- DIRECTIONS
Below are entries; print them exactly from the first line through the one containing "ssl http2 |".

- AVAILABLE RECORDS
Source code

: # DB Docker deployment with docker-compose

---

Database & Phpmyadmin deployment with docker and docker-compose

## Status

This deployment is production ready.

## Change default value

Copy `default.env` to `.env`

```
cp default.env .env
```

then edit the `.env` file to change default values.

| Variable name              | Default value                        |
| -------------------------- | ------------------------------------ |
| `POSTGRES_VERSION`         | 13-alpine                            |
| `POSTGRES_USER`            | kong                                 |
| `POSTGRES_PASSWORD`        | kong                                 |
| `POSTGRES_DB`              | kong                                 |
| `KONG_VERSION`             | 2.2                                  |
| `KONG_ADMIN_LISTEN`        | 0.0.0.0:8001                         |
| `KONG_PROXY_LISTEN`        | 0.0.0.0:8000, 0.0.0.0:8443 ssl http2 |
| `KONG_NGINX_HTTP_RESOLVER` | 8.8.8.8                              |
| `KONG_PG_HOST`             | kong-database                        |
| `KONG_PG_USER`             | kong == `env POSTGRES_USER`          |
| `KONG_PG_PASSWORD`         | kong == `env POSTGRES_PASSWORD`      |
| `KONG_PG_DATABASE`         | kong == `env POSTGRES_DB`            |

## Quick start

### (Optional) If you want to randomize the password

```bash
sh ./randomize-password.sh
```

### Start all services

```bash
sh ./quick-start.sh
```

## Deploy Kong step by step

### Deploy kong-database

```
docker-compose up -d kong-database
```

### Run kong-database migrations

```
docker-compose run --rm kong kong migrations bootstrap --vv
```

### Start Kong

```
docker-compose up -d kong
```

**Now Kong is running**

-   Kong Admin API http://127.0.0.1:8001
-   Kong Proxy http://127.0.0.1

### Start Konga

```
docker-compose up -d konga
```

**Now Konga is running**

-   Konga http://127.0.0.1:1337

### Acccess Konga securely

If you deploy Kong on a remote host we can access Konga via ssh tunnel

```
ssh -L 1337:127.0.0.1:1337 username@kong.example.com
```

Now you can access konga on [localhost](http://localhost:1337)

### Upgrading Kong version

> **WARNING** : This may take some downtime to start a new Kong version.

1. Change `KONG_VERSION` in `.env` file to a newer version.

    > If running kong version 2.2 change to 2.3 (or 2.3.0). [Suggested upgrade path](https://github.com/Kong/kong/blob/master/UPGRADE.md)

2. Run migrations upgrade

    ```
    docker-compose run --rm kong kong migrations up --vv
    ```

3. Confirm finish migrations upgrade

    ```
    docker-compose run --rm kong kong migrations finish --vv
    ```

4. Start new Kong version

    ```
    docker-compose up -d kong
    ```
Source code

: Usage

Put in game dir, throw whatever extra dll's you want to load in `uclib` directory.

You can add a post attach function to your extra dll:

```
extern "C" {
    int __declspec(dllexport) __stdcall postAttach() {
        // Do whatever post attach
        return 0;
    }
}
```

- ANSWER SECTION
Source code

: # DB Docker deployment with docker-compose

---

Database & Phpmyadmin deployment with docker and docker-compose

## Status

This deployment is production ready.

## Change default value

Copy `default.env` to `.env`

```
cp default.env .env
```

then edit the `.env` file to change default values.

| Variable name              | Default value                        |
| -------------------------- | ------------------------------------ |
| `POSTGRES_VERSION`         | 13-alpine                            |
| `POSTGRES_USER`            | kong                                 |
| `POSTGRES_PASSWORD`        | kong                                 |
| `POSTGRES_DB`              | kong                                 |
| `KONG_VERSION`             | 2.2                                  |
| `KONG_ADMIN_LISTEN`        | 0.0.0.0:8001                         |
| `KONG_PROXY_LISTEN`        | 0.0.0.0:8000, 0.0.0.0:8443 ssl http2 |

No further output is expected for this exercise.